У Хонды перед глазами стоял молодой человек со строгим лицом и мрачным взглядом, который молча, с настойчивой вежливостью довел его от прихожей до комнаты Киёаки, хотя провожать, в общем-то, не было необходимости.
— Ты не любишь его, — сказал Киёаки с улыбкой.
— Не то что не люблю, но никак не могу его понять.
— Он здесь уже шесть лет, и я к нему привык. Не думаю, чтоб у нас совпадали наклонности. И все-таки он мне предан, верный человек, старательный, на него можно положиться.
Комната Киёаки находилась в глубине главного дома на втором этаже. В типично японскую комнату, застланную циновками татами,[5] положили ковер, поставили мебель, словом оборудовали ее как европейскую. Хонда сидел в эркере и рассматривал гору, пруд, остров.
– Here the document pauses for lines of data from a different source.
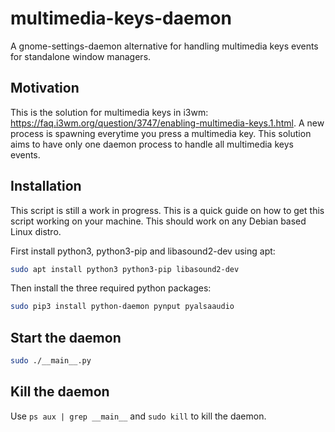 # multimedia-keys-daemon
A gnome-settings-daemon alternative for handling multimedia keys events for standalone window managers.

## Motivation
This is the solution for multimedia keys in i3wm: https://faq.i3wm.org/question/3747/enabling-multimedia-keys.1.html. A new process is spawning everytime you press a multimedia key. This solution aims to have only one daemon process to handle all multimedia keys events.

## Installation
This script is still a work in progress. This is a quick guide on how to get this script working on your machine. This should work on any Debian based Linux distro.

First install python3, python3-pip and libasound2-dev using apt:
```bash
sudo apt install python3 python3-pip libasound2-dev
```

Then install the three required python packages:
```bash
sudo pip3 install python-daemon pynput pyalsaaudio
```

## Start the daemon
```bash
sudo ./__main__.py
```

## Kill the daemon
Use `ps aux | grep __main__` and `sudo kill` to kill the daemon.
Вода покоилась под лучами послеполуденного солнца. Внизу был маленький залив, где привязывали лодки.
Потом Хонда вопросительно взглянул на сидевшего с вялым, безучастным видом друга. Киёаки оставался безучастным, он хотел, чтобы инициатива исходила от друга. Значит, Хонда должен был предлагать, тащить его за собой.
— Лодки, наверное, видны, — сказал Киёаки.
— Да, видны, — Хонда с недоумением повернул голову…
Что собирался сказать этим Киёаки?
Если потребовать объяснений, то окажется, что ему просто все неинтересно. Он чувствовал себя маленьким, ядовитым шипом, впившимся в здоровый палец семьи. И это тоже все потому, что он старался воспитать в себе утонченность. Пятьдесят лет назад еще простая и бедная семья провинциального самурая за короткий срок сумела возвыситься, и когда с рождением Киёаки впервые в их роду появилась утонченность, то, в отличие от семей знати, для которых утонченность была врожденной, в их семье наметился раскол — Киёаки предчувствовал его наступление так же, как муравей предчувствует наводнение.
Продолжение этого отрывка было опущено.